The answer must be a single number: how many lines of the entries below include "purple".

_Records supplied:_
= = =

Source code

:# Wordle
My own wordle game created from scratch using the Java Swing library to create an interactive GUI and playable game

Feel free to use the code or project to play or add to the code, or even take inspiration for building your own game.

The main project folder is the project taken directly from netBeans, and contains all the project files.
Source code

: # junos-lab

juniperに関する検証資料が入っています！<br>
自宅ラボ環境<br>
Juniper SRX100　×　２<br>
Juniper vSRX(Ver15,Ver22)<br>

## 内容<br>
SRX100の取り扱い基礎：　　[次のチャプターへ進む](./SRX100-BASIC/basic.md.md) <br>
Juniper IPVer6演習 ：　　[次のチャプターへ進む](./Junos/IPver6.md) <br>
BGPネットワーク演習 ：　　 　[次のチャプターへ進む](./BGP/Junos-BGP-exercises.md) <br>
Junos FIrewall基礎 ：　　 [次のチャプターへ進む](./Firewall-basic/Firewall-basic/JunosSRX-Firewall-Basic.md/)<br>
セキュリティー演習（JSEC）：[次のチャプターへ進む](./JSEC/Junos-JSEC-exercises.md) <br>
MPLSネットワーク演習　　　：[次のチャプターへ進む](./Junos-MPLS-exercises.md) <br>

= = =

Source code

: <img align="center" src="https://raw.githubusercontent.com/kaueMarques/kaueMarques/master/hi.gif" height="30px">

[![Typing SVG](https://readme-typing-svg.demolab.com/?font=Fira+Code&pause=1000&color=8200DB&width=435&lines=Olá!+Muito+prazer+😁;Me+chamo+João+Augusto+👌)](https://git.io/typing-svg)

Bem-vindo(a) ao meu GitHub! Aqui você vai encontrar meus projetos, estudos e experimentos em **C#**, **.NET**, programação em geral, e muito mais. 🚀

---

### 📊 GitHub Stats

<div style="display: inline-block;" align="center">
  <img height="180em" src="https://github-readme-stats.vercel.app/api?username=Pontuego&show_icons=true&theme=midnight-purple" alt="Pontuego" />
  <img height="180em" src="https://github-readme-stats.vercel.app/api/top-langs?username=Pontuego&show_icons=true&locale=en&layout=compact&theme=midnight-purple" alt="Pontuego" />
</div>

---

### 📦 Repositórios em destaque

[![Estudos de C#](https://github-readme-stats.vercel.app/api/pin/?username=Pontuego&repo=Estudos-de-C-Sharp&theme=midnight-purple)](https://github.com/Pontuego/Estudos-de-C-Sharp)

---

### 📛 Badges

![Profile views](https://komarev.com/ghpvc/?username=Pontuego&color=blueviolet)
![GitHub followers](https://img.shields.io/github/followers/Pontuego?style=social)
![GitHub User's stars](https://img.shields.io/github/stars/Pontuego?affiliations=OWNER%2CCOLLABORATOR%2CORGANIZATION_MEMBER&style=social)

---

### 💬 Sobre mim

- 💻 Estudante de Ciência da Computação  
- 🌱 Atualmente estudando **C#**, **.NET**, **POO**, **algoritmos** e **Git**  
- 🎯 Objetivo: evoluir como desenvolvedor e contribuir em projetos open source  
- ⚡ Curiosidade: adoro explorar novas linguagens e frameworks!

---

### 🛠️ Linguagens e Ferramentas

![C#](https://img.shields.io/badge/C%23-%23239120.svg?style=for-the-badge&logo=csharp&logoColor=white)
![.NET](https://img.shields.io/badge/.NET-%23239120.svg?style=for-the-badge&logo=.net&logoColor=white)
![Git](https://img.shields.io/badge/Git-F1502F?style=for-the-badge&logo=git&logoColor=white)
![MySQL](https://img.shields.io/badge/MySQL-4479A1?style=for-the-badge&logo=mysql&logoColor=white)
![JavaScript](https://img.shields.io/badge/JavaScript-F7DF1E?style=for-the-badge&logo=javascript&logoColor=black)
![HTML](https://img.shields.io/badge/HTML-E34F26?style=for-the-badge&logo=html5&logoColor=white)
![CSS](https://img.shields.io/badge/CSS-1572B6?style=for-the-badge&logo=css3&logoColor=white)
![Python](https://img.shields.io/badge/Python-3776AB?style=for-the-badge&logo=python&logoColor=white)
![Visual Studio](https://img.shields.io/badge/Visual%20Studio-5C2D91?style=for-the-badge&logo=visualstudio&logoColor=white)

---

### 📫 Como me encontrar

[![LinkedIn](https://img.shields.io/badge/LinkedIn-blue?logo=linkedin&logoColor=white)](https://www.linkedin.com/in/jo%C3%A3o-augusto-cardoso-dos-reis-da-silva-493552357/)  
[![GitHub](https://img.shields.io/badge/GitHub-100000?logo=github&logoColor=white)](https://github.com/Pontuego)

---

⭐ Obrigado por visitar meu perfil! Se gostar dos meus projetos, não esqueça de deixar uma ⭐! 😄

= = =

_Task output:_
3